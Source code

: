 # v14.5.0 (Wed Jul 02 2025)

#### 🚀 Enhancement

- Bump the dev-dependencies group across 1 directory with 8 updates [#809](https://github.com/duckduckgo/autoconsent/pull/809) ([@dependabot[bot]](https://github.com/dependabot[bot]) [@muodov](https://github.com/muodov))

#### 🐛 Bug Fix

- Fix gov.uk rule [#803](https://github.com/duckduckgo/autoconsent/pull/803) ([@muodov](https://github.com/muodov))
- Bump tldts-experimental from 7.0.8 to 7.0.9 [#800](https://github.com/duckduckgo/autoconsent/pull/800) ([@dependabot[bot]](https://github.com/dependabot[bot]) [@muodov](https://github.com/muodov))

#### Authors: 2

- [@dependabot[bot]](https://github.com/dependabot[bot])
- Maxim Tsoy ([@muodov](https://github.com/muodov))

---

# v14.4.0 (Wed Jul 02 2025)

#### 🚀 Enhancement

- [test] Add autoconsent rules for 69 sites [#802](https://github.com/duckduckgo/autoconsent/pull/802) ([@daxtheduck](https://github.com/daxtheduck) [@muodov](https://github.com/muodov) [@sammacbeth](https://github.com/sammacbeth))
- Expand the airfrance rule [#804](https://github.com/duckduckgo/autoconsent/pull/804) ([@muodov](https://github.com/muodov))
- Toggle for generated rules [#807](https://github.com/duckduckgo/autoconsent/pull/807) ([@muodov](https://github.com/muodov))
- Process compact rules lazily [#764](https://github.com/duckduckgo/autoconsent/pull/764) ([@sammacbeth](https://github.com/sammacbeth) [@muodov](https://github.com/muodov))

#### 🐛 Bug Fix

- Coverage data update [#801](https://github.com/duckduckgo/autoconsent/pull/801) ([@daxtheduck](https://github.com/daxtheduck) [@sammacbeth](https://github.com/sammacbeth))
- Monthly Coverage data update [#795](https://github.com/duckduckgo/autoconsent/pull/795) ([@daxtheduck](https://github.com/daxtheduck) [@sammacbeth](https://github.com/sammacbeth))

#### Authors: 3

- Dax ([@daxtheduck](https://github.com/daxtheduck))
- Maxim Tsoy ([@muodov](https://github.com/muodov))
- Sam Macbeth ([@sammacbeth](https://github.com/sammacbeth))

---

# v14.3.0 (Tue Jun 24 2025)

Directions for this task: Set down the lines above exactly as written. Begin at the line containing "- Coverage data" and stop after the last line.

Task answer:
- Coverage data update [#801](https://github.com/duckduckgo/autoconsent/pull/801) ([@daxtheduck](https://github.com/daxtheduck) [@sammacbeth](https://github.com/sammacbeth))
- Monthly Coverage data update [#795](https://github.com/duckduckgo/autoconsent/pull/795) ([@daxtheduck](https://github.com/daxtheduck) [@sammacbeth](https://github.com/sammacbeth))

#### Authors: 3

- Dax ([@daxtheduck](https://github.com/daxtheduck))
- Maxim Tsoy ([@muodov](https://github.com/muodov))
- Sam Macbeth ([@sammacbeth](https://github.com/sammacbeth))

---

# v14.3.0 (Tue Jun 24 2025)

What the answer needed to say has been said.